# DATA IN THIS EXERCISE:
'''

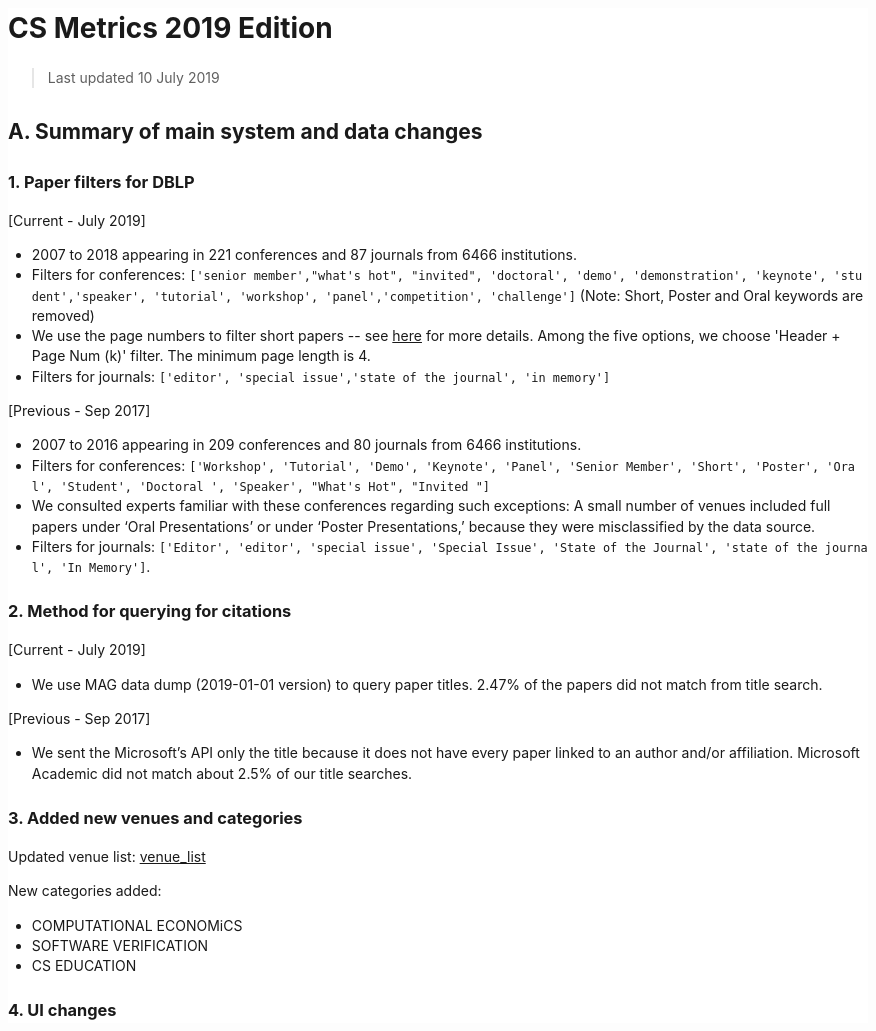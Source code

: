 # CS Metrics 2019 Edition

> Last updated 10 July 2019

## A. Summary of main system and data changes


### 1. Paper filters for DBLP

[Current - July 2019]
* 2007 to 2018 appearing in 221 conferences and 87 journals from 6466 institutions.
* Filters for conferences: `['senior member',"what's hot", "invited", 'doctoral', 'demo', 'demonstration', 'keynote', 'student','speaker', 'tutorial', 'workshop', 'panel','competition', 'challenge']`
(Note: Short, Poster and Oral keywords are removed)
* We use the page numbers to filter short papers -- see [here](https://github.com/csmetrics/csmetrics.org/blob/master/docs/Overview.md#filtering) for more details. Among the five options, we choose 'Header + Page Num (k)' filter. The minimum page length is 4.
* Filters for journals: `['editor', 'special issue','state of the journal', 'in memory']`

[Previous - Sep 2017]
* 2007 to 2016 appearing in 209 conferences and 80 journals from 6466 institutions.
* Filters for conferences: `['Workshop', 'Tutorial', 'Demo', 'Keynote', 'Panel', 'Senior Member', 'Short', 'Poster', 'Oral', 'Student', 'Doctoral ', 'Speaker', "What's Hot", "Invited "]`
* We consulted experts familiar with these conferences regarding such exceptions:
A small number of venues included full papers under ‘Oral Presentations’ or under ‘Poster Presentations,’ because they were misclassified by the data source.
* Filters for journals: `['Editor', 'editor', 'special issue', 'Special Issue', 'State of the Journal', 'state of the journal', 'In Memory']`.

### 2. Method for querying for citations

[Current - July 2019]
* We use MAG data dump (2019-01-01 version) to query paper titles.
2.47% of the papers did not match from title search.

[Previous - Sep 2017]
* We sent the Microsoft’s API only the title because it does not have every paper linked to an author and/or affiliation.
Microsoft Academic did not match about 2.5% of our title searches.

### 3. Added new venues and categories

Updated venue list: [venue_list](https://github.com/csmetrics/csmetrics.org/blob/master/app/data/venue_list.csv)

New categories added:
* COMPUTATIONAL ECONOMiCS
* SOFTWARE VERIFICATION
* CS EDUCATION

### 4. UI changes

'''
'''

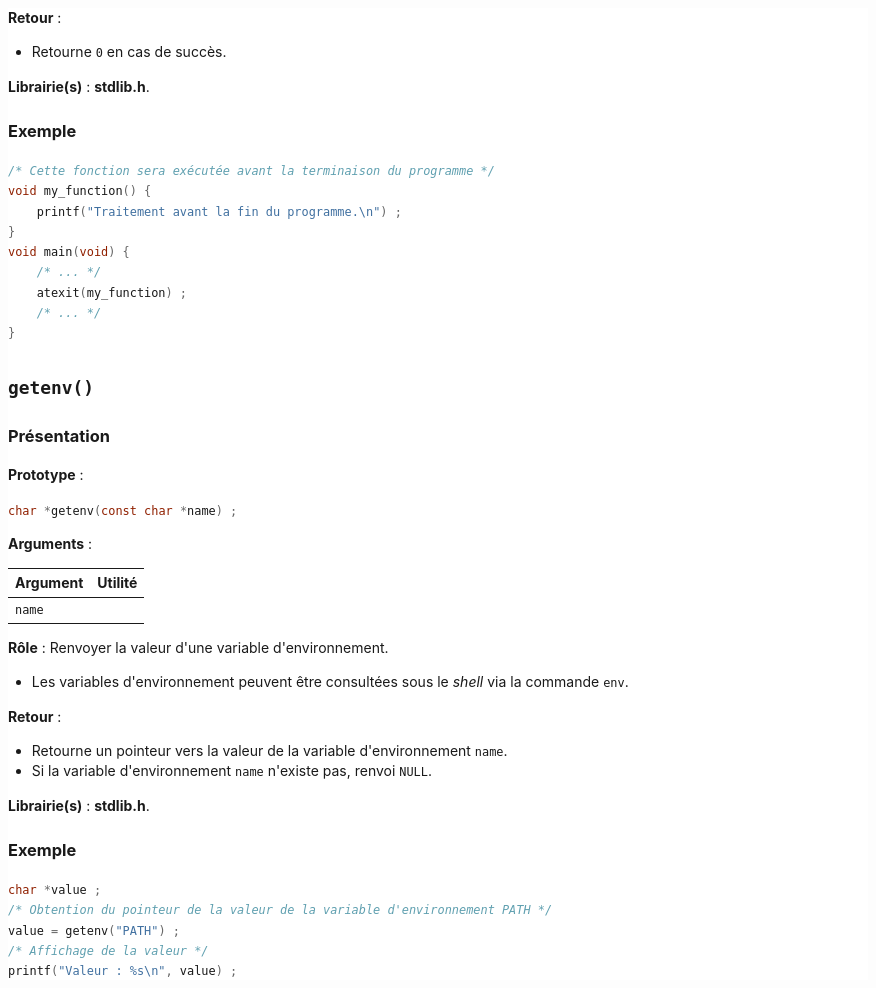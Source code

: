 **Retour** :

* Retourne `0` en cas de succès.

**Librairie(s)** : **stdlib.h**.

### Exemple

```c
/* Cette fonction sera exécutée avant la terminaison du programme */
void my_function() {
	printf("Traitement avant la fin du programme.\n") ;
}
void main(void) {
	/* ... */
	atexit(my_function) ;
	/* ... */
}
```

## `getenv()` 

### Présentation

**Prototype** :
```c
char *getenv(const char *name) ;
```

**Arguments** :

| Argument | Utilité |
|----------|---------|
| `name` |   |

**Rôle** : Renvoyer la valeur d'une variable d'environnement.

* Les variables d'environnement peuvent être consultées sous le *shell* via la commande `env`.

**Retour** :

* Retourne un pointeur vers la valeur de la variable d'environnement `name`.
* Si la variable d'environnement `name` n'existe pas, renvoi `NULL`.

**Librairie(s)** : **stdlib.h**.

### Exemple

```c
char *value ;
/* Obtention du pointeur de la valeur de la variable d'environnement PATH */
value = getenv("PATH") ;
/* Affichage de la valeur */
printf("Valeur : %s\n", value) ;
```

'''

# EXERCISE REQUIREMENTS:
Counting only lines that contain the string "editor", say how many appear in the listing above, with the number as the entire reply.

# RESULT OF THE TASK:
2